Another term, another Hat Jam! This one was held the weekend before Halloween, so we decided to choose 13 horror-esque classical artworks, and have the teams randomly draw one to work with. As is becoming standard for Hat Jam, we were blown away by the results. Instructors Bren Lynne and Victor Kam sacrificed some of their precious Sunday time to come out and judge — not to mention that Bren was also a sporadic Unity mentor through-out the weekend! Both have our utmost gratitude for supporting the Hat Jam cause. Prizes were donated by Microsoft, and included full licensed copies of Windows 8 for the top 4 teams.
Grand Prize: Masked [Play here!]
Team Members (left to right): Spencer Goring (GD34), Willy Campos (GD34), Carlos Eduardo Da Costa Novaes (GD34)
Theme: Mask Still Life III, by Emil Nolde
This team received one of the less classically-oriented paintings to work with, and turned out an exceptionally clever platformer, worthy of the Grand Prize.
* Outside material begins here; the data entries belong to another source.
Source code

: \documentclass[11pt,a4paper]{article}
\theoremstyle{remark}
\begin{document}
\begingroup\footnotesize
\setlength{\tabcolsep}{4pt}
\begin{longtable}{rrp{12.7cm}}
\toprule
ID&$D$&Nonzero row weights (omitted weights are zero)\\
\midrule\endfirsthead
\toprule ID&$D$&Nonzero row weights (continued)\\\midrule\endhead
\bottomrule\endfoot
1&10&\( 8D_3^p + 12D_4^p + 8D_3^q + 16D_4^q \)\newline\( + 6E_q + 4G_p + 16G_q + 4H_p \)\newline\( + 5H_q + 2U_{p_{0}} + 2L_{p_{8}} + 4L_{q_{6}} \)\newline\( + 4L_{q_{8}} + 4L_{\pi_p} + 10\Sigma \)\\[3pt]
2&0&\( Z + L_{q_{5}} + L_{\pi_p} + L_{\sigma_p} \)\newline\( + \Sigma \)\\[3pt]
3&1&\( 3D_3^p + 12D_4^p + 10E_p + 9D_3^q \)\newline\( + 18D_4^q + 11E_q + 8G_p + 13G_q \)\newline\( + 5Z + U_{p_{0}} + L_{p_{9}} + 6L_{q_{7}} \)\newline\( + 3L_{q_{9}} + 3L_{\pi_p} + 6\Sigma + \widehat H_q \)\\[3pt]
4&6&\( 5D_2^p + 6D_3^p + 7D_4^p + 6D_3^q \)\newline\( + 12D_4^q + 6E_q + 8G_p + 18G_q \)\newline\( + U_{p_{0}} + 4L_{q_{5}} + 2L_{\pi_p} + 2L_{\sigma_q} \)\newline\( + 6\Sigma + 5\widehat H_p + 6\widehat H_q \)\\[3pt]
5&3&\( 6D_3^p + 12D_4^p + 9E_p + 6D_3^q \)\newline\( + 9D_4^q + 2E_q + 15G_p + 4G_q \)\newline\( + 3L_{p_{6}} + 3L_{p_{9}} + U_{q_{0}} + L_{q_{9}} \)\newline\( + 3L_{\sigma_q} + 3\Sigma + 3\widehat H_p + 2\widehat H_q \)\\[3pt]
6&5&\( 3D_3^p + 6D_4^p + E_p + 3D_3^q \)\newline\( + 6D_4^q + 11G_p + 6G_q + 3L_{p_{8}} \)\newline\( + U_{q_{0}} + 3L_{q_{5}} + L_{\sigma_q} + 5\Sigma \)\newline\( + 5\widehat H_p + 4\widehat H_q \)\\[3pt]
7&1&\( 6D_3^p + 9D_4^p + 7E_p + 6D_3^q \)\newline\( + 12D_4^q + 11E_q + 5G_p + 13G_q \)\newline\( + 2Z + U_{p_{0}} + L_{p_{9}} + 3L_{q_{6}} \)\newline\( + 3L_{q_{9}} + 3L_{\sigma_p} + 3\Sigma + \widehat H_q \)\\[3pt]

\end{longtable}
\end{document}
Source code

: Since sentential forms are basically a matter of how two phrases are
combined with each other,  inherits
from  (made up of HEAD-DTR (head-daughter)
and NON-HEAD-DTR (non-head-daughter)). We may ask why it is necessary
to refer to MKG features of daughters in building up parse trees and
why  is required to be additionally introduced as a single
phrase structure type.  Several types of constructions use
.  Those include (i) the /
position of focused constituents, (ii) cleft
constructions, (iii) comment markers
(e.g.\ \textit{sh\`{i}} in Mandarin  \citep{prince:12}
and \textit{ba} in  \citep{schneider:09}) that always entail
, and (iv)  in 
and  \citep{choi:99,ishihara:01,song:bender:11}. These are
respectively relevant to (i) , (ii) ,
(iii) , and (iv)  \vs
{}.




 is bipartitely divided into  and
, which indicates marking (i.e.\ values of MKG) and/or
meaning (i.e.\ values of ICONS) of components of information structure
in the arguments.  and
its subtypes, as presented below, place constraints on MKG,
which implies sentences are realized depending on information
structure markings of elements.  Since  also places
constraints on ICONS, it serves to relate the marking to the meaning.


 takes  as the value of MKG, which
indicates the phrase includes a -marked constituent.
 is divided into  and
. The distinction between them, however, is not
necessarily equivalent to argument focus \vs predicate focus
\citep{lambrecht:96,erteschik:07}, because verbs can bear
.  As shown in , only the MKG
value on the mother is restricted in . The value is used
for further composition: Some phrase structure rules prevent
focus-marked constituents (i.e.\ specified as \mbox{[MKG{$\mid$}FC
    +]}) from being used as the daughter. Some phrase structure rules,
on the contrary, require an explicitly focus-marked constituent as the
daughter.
Each mask shows you the world in a different way, and use of all three masks is required to advance. On top of the great gameplay and puzzle elements, this team turned out some beautiful visual effects and stayed true to their theme, for a wonderfully cohesive game. Given more time, the judges believed the concept and mechanics behind this game could really lead to something great.
2nd Place: Hell [Play here!]
Team Members (left to right): Emilio Pelaez (GD35), Emiliano Guerrero (GD35), Laszlo Pollack (GD35)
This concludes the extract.